Friday, February 20, 2009

The NASA Project

I am pretty excited about a new project. One that will take me out from behind lens for a little while. With the blessing of NASA and in fact as this is their Fiftieth Anniversary one they have encouraged me to undertake. I am restoring images from the 1959-1960 Mercury, Gemini, and Apollo Space Program.

I have to give NASA a lot of credit they documented and photographed everything. The mountains of information so far is just amazing. From crew selection, to training, equipment development and mission reports that are hundreds and hundreds of pages long.

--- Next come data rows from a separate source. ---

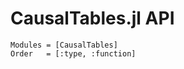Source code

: # CausalTables.jl API

```@autodocs; canonical=false
Modules = [CausalTables]
Order   = [:type, :function]
```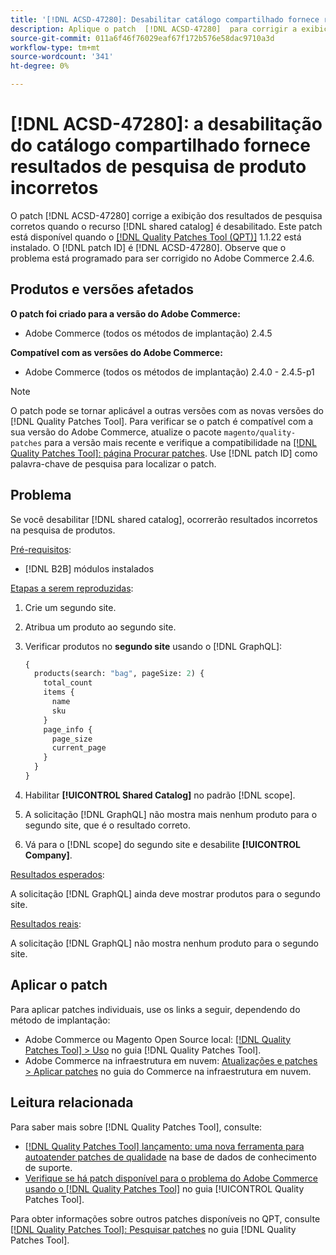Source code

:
 ```yaml
---
title: '[!DNL ACSD-47280]: Desabilitar catálogo compartilhado fornece resultados de pesquisa de produto incorretos'
description: Aplique o patch  [!DNL ACSD-47280]  para corrigir a exibição dos resultados de pesquisa corretos quando o recurso de catálogo compartilhado estiver desabilitado.
source-git-commit: 011a6f46f76029eaf67f172b576e58dac9710a3d
workflow-type: tm+mt
source-wordcount: '341'
ht-degree: 0%

---
```


# [!DNL ACSD-47280]: a desabilitação do catálogo compartilhado fornece resultados de pesquisa de produto incorretos

O patch [!DNL ACSD-47280] corrige a exibição dos resultados de pesquisa corretos quando o recurso [!DNL shared catalog] é desabilitado. Este patch está disponível quando o [[!DNL Quality Patches Tool (QPT)]](https://experienceleague.adobe.com/pt-br/docs/commerce-operations/tools/quality-patches-tool/quality-patches-tool-to-self-serve-quality-patches) 1.1.22 está instalado. O [!DNL patch ID] é [!DNL ACSD-47280]. Observe que o problema está programado para ser corrigido no Adobe Commerce 2.4.6.

## Produtos e versões afetados

**O patch foi criado para a versão do Adobe Commerce:**
* Adobe Commerce (todos os métodos de implantação) 2.4.5

**Compatível com as versões do Adobe Commerce:**
* Adobe Commerce (todos os métodos de implantação) 2.4.0 - 2.4.5-p1

>[!NOTE]
>
>O patch pode se tornar aplicável a outras versões com as novas versões do [!DNL Quality Patches Tool]. Para verificar se o patch é compatível com a sua versão do Adobe Commerce, atualize o pacote `magento/quality-patches` para a versão mais recente e verifique a compatibilidade na [[!DNL Quality Patches Tool]: página Procurar patches](https://experienceleague.adobe.com/tools/commerce-quality-patches/index.html?lang=pt-BR). Use [!DNL patch ID] como palavra-chave de pesquisa para localizar o patch.

## Problema

Se você desabilitar [!DNL shared catalog], ocorrerão resultados incorretos na pesquisa de produtos.

<u>Pré-requisitos</u>:

* [!DNL B2B] módulos instalados

<u>Etapas a serem reproduzidas</u>:

1. Crie um segundo site.
1. Atribua um produto ao segundo site.
1. Verificar produtos no **segundo site** usando o [!DNL GraphQL]:

   ```GraphQL
   {
     products(search: "bag", pageSize: 2) {
       total_count
       items {
         name
         sku
       }
       page_info {
         page_size
         current_page
       }
     }
   }
   ```

1. Habilitar **[!UICONTROL Shared Catalog]** no padrão [!DNL scope].
1. A solicitação [!DNL GraphQL] não mostra mais nenhum produto para o segundo site, que é o resultado correto.
1. Vá para o [!DNL scope] do segundo site e desabilite **[!UICONTROL Company]**.

<u>Resultados esperados</u>:

A solicitação [!DNL GraphQL] ainda deve mostrar produtos para o segundo site.

<u>Resultados reais</u>:

A solicitação [!DNL GraphQL] não mostra nenhum produto para o segundo site.

## Aplicar o patch

Para aplicar patches individuais, use os links a seguir, dependendo do método de implantação:

* Adobe Commerce ou Magento Open Source local: [[!DNL Quality Patches Tool] > Uso](/help/tools/quality-patches-tool/usage.md) no guia [!DNL Quality Patches Tool].
* Adobe Commerce na infraestrutura em nuvem: [Atualizações e patches > Aplicar patches](https://experienceleague.adobe.com/docs/commerce-cloud-service/user-guide/develop/upgrade/apply-patches.html?lang=pt-BR) no guia do Commerce na infraestrutura em nuvem.

## Leitura relacionada

Para saber mais sobre [!DNL Quality Patches Tool], consulte:

* [[!DNL Quality Patches Tool] lançamento: uma nova ferramenta para autoatender patches de qualidade](https://experienceleague.adobe.com/pt-br/docs/commerce-operations/tools/quality-patches-tool/quality-patches-tool-to-self-serve-quality-patches) na base de dados de conhecimento de suporte.
* [Verifique se há patch disponível para o problema do Adobe Commerce usando o  [!DNL Quality Patches Tool]](/help/tools/quality-patches-tool/patches-available-in-qpt/check-patch-for-magento-issue-with-magento-quality-patches.md) no guia [!UICONTROL Quality Patches Tool].


Para obter informações sobre outros patches disponíveis no QPT, consulte [[!DNL Quality Patches Tool]: Pesquisar patches](https://experienceleague.adobe.com/tools/commerce-quality-patches/index.html?lang=pt-BR) no guia [!DNL Quality Patches Tool].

The most difficult part I think of the whole project I believe will be in bringing all of this material together into one cohesive bundle and yet still keep it an engrossing and entertaining read. The tendency for people to simply skim the surface, to hold their attention, to make it compelling this will be the real task.

We seem to have almost evolved into a society where brief visual stimulation has replaced intellectual curiosity. In short many people really don’t read anymore. It takes too much of their valuable time, “Why should I read the book when I can just see the movie” type of thought process.

The story of the so called “Space Race” was personified as one of “Good vs Evil” and was made possible by more than just the Astronauts that piloted these rockets beyond our earthly confines. It took engineers, machinists, carpenters, masons and seamstresses. The Apollo Space suit alone had twenty seven layers of insinuation! It took the work, and in some cases the lives, of more than four hundred thousand Americans for Neil Armstrong to take that first small step.

It was a time when we learned by trial and error and it opened the door to so many of the technological advances we have today. What I find most saddening is that the program waned and faded not because of failure but because people simply lost interest. Sending a man to the moon was with in just a few short months of Apollo 11's landing to be something almost common place.

I gratefully acknowledge the assistance and kindness of NASA for the information and images you will be viewing in the coming months. A time when man reached for the stars.

David




Earth Rise...Taken by Apollo 8, 24 December 1968.